Are you saying that you like it when trump lies?

This is just another case of "insurance for everybody" where trump says something he thinks will be popular, then turns around and does the exact opposite.  "Drain the swamp" turned out to mean "staff my cabinet with billionaires and hire foreign agents to run national security" and "insurance for everybody" turned out to mean "24 million fewer people will have insurance" and "Mexico will pay for it" turned out to mean "American taxpayers will pay for it".  Shall I go on?

Trump is a con man.  He will say anything to get his way and enrich himself and his family.  We shouldn't be celebrating his lies just because they sound good, when we know damned well be doesn't mean a word of it.  He is not in control of his own administration, so the things he says are meaningless.

Next you'll be telling is how great it is that Hillary is finally in jail for all of those non-existent crimes.  What a great policy!

We need an anti-Trump who will say exactly this, in exactly this tone. Has to be a business man, success optional. Too bad Ross Perot is too old. Mark Cuban? Framing this bullshit as bullshit needs to happen. By someone of stature. Is there anyone not compromised that can stand and rebuke this administration-with authority?

We have plenty of them but the Republican base has tuned it all out. Trump has what, 80%+ support with registered Republicans. Maybe 50/50 with independents.

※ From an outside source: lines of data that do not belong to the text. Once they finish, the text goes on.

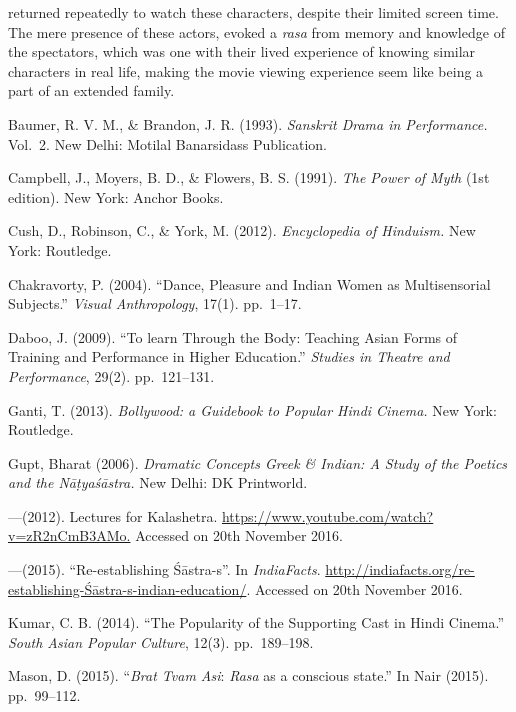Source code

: returned repeatedly to watch these characters, despite their limited screen time. The mere presence of these actors, evoked a \textsl{rasa} from memory and knowledge of the spectators, which was one with their lived experience of knowing similar characters in real life, making the movie viewing experience seem like being a part of an extended family.

\begin{thebibliography}{99}
\itemsep=2pt
Baumer, R. V. M., \& Brandon, J. R. (1993). \textsl{Sanskrit Drama in Performance.} Vol.~2. New Delhi: Motilal Banarsidass Publication. 

Campbell, J., Moyers, B. D., \& Flowers, B. S. (1991). \textsl{The Power of Myth} (1st edition). New York: Anchor Books.

Cush, D., Robinson, C., \& York, M. (2012). \textsl{Encyclopedia of Hinduism.} New York: Routledge.

Chakravorty, P. (2004). “Dance, Pleasure and Indian Women as Multisensorial Subjects.” \textsl{Visual Anthropology}, 17(1). pp.~1--17. 

Daboo, J. (2009). “To learn Through the Body: Teaching Asian Forms of Training and Performance in Higher Education.” \textsl{Studies in Theatre and Performance}, 29(2). pp.~121--131.

Ganti, T. (2013). \textsl{Bollywood: a Guidebook to Popular Hindi Cinema.} New York: Routledge. 

Gupt, Bharat (2006). \textsl{Dramatic Concepts Greek \& Indian: A Study of the Poetics and the Nāṭyaśāstra.} New Delhi: DK Printworld.

---\kern3pt(2012). Lectures for Kalashetra. \url{https://www.youtube.com/watch?v=zR2nCmB3AMo.} Accessed on 20th November 2016.

---\kern3pt(2015). “Re-establishing Śāstra-s”. In \textsl{IndiaFacts}. \url{http://indiafacts.org/re-establishing-Śāstra-s-indian-education/}. Accessed on 20th November 2016.

Kumar, C. B. (2014). “The Popularity of the Supporting Cast in Hindi Cinema.” \textsl{South Asian Popular Culture}, 12(3). pp.~189--198.

Mason, D. (2015). “\textsl{Brat Tvam Asi}: \textsl{Rasa} as a conscious state.” In Nair (2015). pp.~99--112.


\end{thebibliography}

Its going to be up to our elected officials to take a stand against the bullshit. The public simply don't have the time, energy or ability to make fair informed decisions about all of the Trump administrations possible missteps. On top of that it is a conflict of interest for his base to turn against him over allegations of corruption or deceit. Because many still hope to gain from his Presidency, in the form of jobs, reducing immigration and cutting government programs.
I can't find that anywhere, do you which poll that came from?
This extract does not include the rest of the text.